Abstract

The construction and operation of wind-power plants may affect birds through collision mortality, reduced habitat utilization due to disturbance, barriers to movement and habitat modifications, with the nature and magnitude of those effects being site- and species-specific. Birds may however manage these effects through fleeing, activity shifts or changed habitat utilization; usually termed avoidance. Given the important role avoidance plays in estimating the impact wind-power development has on birds, there is a pressing need to formalizing the avoidance process. Crucial in this context is to identify the underlying mechanisms of behavioural responses by birds to wind-power plants and individual turbines. To provide a better basis for and improved understanding of the underlying mechanisms for avoidance a conceptual framework for wind-turbine avoidance is presented decomposing various forms of avoidance at different spatial scales. Avoidance behaviour includes displacement (macro-avoidance), anticipatory and impulsive evasion (meso-avoidance), and escape (micro-avoidance). For understanding why particular responses occur with regard to wind-turbine disturbance this concept is applied to predation risk theory.

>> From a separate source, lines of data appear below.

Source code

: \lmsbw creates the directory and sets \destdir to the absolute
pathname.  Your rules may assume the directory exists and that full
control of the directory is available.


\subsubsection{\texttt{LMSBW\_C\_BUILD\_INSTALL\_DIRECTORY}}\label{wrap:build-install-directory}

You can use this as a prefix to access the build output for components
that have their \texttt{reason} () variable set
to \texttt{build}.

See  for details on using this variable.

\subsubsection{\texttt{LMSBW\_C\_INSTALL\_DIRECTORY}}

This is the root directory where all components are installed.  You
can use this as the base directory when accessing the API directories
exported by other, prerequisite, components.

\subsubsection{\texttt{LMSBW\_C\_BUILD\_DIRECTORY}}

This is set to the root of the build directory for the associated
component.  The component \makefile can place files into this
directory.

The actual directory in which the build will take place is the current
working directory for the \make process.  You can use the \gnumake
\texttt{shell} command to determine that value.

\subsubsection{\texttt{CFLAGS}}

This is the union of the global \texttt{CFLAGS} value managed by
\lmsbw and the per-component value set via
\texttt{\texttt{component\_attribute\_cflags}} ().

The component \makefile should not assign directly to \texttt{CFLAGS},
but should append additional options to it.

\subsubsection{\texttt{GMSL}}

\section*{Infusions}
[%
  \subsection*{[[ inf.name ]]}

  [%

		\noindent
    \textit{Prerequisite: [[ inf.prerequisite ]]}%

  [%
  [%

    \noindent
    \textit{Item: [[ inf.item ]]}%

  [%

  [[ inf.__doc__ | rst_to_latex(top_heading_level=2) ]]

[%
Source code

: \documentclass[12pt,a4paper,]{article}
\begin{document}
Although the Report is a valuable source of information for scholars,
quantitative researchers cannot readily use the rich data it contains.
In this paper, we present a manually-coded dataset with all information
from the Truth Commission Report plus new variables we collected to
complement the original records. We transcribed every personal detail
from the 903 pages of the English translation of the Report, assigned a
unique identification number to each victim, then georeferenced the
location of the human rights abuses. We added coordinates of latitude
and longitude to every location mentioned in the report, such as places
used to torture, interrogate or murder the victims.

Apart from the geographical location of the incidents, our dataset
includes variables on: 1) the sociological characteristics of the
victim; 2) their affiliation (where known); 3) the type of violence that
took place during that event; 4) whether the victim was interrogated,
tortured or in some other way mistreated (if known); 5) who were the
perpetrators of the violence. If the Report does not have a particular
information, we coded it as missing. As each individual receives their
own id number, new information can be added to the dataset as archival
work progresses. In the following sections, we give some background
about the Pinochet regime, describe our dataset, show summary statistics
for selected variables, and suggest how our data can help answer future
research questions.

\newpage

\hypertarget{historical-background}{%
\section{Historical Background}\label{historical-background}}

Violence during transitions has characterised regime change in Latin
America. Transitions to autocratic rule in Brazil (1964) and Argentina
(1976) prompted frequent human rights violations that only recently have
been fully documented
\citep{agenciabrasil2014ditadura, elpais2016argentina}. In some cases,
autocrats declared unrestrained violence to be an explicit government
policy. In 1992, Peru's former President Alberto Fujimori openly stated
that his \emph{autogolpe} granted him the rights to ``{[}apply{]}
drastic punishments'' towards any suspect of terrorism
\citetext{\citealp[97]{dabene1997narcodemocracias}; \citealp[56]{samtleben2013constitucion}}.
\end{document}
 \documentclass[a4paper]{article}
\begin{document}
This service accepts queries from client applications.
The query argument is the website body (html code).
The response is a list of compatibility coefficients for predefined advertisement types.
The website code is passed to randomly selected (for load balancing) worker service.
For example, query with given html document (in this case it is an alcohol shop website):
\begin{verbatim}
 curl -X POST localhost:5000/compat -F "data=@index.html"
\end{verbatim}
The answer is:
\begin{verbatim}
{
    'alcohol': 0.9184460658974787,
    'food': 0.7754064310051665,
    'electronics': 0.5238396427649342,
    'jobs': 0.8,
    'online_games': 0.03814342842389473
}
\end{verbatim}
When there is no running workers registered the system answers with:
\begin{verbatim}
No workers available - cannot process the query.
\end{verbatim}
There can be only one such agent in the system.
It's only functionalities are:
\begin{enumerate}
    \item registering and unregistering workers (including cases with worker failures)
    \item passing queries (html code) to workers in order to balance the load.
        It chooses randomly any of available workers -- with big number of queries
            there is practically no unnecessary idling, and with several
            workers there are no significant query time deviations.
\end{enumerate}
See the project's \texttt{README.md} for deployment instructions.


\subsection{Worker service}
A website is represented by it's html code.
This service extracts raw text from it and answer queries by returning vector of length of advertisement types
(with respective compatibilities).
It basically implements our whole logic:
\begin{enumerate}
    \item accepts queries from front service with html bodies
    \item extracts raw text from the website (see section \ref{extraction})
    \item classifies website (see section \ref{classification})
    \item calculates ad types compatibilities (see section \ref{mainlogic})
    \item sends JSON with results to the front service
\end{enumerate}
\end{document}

The risk-disturbance hypothesis elucidates possible trade-offs between avoiding perceived risk and fitness-enhancing activities. The four behavioural responses are related to, respectively, habitat selection, vigilance and fleeing (twice); from which specific predictions can be derived. Formalizing the different forms of avoidance facilitates design of effects studies, enhances comparisons among sites studied, and guide siting and mitigation strategies.